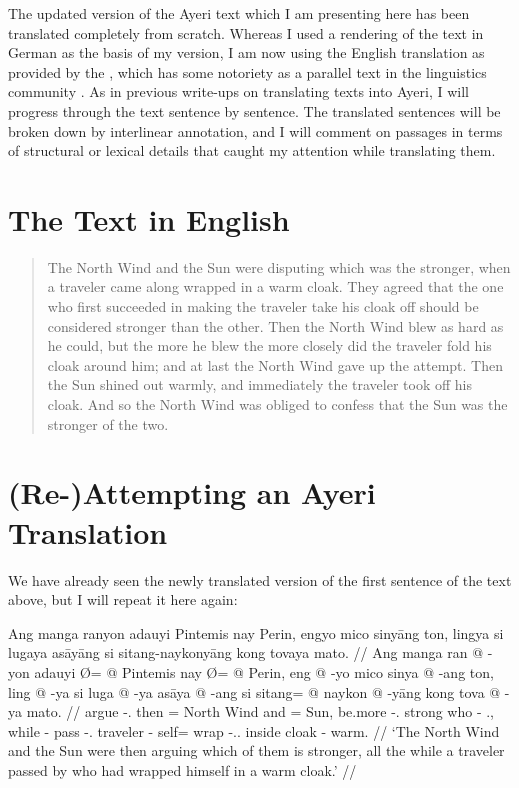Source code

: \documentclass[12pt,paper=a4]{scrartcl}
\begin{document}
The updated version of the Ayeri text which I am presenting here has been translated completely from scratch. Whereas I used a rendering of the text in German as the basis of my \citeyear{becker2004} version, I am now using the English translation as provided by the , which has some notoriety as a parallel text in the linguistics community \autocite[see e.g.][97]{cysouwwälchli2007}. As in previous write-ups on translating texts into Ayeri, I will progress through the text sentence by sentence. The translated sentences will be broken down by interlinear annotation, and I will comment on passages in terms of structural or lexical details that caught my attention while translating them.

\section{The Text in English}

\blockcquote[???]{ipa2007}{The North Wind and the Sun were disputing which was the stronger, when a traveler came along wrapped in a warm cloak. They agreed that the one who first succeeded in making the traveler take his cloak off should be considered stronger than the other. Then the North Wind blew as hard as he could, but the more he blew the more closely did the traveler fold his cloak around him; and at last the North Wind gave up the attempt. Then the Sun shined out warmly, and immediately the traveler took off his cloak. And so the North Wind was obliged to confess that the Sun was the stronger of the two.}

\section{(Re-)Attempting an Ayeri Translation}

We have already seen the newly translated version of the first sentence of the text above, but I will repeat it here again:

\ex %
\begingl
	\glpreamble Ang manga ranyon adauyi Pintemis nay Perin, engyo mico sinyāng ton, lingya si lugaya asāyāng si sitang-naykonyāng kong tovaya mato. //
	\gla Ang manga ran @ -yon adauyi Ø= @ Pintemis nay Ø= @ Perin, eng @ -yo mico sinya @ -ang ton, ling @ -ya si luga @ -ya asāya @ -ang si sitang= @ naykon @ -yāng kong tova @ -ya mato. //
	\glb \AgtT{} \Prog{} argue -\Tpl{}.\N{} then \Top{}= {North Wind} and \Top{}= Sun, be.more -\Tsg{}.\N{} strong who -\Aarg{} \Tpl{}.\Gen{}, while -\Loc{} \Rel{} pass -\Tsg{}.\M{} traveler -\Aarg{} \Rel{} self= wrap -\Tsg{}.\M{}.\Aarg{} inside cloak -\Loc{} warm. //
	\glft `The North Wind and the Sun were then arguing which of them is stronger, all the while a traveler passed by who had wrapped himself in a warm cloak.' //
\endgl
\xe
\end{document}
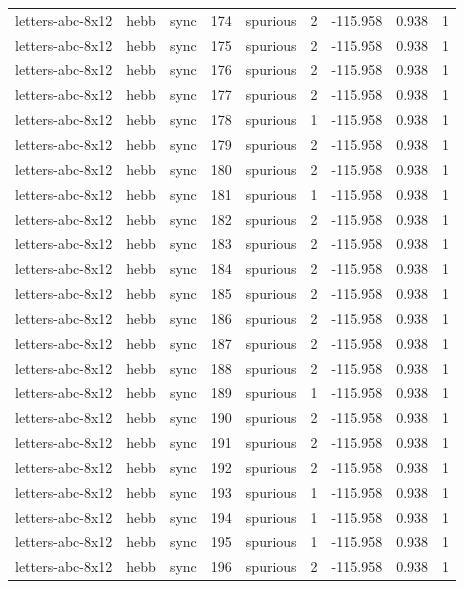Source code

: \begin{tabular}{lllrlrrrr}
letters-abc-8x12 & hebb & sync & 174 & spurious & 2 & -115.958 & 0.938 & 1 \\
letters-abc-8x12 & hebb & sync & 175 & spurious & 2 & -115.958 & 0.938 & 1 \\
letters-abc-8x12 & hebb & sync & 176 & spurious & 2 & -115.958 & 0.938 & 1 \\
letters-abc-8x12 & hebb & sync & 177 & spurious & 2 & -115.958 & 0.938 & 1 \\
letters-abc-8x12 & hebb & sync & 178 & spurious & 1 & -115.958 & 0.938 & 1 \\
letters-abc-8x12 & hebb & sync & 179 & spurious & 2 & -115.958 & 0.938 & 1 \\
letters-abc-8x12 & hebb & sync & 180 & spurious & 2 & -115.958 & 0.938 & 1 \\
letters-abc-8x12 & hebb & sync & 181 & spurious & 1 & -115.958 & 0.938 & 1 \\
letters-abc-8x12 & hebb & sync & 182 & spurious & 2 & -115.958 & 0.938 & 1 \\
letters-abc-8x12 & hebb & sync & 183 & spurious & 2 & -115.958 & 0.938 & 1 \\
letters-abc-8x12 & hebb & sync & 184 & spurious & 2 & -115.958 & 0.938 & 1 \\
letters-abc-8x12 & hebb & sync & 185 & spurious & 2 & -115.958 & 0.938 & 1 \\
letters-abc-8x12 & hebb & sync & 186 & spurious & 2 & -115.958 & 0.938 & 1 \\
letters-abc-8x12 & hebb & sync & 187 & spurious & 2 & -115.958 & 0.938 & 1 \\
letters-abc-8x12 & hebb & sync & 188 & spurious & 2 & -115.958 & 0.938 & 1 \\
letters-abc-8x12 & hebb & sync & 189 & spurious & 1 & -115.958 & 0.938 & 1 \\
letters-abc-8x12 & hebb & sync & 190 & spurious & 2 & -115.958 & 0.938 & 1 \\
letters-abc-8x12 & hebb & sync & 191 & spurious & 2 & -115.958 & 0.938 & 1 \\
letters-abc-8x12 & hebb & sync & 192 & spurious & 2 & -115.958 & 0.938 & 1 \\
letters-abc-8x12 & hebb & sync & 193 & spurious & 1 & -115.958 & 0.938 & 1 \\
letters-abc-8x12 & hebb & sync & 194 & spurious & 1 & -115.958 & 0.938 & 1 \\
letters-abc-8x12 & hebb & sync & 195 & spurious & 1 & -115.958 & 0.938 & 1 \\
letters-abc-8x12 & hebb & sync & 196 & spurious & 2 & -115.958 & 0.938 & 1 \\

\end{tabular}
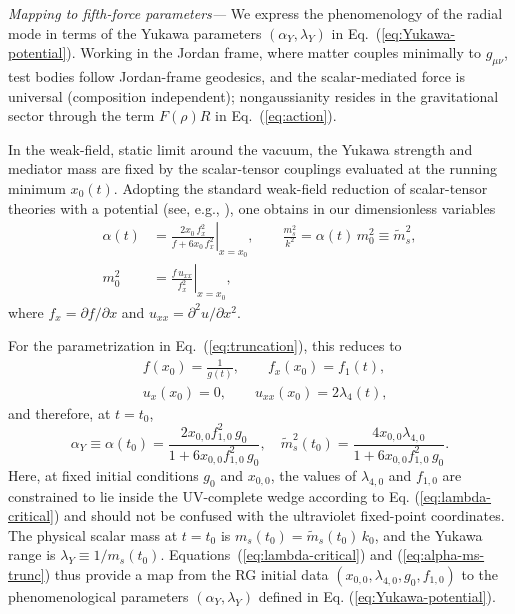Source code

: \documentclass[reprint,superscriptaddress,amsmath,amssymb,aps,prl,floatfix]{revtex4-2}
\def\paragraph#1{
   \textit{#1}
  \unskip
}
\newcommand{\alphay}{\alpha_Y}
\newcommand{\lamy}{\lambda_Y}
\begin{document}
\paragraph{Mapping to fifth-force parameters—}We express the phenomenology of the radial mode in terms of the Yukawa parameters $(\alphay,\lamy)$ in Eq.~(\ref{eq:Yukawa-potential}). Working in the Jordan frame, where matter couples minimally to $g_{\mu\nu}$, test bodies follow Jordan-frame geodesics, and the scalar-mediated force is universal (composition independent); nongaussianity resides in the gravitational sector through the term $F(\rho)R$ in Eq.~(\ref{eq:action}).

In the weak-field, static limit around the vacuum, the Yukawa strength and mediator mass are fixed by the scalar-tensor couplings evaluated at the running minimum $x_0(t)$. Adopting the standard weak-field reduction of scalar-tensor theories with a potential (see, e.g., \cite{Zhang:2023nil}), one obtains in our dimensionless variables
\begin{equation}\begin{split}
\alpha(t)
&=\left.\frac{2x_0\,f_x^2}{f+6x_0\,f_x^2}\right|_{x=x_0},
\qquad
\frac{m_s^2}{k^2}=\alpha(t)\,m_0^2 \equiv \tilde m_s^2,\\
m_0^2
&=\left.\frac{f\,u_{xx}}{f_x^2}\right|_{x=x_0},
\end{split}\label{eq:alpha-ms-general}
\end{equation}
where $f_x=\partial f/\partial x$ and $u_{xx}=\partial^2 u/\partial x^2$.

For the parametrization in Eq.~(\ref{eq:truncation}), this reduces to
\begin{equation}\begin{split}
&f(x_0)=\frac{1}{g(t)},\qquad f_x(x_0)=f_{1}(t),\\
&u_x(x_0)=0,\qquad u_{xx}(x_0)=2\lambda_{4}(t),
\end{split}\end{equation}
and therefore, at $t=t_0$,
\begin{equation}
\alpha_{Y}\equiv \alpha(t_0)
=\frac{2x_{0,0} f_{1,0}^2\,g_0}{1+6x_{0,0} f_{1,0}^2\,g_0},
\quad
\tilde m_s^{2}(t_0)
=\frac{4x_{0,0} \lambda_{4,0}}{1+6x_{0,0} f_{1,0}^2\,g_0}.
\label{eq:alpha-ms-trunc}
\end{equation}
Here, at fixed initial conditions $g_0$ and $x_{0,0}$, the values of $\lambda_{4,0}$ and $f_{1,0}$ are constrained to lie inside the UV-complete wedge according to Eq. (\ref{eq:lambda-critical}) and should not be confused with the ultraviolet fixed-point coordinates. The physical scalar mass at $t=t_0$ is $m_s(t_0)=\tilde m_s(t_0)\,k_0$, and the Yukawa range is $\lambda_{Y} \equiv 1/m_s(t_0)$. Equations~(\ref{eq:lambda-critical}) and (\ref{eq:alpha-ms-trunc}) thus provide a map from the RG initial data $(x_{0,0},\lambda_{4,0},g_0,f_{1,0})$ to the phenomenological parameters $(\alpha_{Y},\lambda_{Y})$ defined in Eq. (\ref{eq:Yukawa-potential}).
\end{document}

* * *

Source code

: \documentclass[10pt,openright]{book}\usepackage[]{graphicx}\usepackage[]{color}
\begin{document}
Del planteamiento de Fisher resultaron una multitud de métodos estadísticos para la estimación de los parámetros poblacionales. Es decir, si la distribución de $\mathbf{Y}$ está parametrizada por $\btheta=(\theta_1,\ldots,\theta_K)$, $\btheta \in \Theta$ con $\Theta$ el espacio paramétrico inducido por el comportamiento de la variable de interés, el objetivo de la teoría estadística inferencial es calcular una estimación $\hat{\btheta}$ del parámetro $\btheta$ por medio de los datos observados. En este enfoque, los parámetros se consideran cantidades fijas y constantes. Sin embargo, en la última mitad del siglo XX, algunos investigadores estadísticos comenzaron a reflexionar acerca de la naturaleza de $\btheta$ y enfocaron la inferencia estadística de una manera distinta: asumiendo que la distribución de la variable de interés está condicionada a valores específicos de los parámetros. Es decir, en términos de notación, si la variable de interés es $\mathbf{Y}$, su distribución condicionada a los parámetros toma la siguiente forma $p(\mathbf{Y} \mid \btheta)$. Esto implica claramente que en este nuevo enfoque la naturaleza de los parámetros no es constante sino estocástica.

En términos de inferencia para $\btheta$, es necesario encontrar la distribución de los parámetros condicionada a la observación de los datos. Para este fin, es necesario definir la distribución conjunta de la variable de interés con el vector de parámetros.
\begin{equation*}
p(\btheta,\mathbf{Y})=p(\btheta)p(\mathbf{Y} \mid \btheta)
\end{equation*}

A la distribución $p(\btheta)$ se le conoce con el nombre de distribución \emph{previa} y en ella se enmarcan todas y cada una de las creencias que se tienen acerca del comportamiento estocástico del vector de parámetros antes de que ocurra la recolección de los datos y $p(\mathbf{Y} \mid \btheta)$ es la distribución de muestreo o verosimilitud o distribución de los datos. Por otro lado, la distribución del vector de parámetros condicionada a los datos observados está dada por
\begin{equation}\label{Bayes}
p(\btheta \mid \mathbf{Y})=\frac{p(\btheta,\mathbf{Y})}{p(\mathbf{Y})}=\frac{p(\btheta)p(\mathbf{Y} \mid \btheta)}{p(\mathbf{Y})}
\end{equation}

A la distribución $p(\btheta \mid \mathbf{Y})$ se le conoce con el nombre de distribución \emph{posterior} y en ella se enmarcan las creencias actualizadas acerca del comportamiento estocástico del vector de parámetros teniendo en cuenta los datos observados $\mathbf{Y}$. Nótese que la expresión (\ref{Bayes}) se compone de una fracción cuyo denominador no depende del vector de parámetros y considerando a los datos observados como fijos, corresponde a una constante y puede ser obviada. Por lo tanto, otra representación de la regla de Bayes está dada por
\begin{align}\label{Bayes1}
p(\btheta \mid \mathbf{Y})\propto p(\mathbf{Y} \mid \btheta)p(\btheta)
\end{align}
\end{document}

* * *

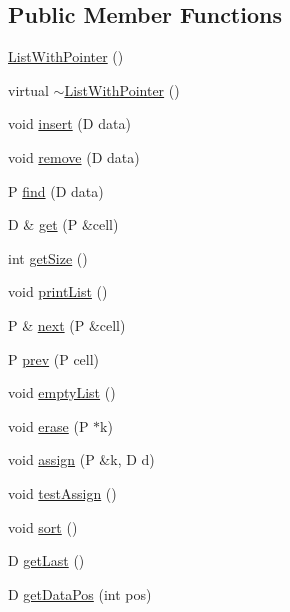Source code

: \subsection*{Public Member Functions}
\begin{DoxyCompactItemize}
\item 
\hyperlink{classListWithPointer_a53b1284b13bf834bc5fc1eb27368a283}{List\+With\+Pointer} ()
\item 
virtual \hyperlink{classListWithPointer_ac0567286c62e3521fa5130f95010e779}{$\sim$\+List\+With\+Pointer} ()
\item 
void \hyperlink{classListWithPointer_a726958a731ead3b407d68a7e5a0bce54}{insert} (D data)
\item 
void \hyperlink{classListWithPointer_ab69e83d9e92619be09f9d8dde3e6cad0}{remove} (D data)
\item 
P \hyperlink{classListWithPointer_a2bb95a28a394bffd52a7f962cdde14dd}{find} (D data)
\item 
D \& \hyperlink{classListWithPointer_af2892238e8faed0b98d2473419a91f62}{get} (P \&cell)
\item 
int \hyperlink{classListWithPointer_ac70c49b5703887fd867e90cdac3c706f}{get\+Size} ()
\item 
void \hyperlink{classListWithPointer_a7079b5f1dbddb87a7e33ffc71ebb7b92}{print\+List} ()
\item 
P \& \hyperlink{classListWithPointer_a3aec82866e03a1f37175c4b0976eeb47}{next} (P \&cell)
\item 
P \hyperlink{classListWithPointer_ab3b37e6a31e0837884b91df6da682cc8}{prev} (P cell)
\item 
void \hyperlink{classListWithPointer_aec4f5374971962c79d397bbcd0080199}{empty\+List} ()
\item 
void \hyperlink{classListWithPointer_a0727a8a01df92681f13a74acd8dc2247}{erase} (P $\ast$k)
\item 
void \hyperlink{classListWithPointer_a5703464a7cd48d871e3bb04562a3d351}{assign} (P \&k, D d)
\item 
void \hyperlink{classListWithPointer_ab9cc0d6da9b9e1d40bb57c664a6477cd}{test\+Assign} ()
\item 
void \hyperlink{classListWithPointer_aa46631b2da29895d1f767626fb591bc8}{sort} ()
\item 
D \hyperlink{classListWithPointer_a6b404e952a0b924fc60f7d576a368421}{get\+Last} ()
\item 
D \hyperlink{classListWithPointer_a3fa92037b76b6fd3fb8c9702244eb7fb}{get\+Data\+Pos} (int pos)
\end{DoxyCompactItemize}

* * *

Read through the entries, then copy every line where the string "wrapped" is found.

\blockcquote[???]{ipa2007}{The North Wind and the Sun were disputing which was the stronger, when a traveler came along wrapped in a warm cloak. They agreed that the one who first succeeded in making the traveler take his cloak off should be considered stronger than the other. Then the North Wind blew as hard as he could, but the more he blew the more closely did the traveler fold his cloak around him; and at last the North Wind gave up the attempt. Then the Sun shined out warmly, and immediately the traveler took off his cloak. And so the North Wind was obliged to confess that the Sun was the stronger of the two.}
	\glft `The North Wind and the Sun were then arguing which of them is stronger, all the while a traveler passed by who had wrapped himself in a warm cloak.' //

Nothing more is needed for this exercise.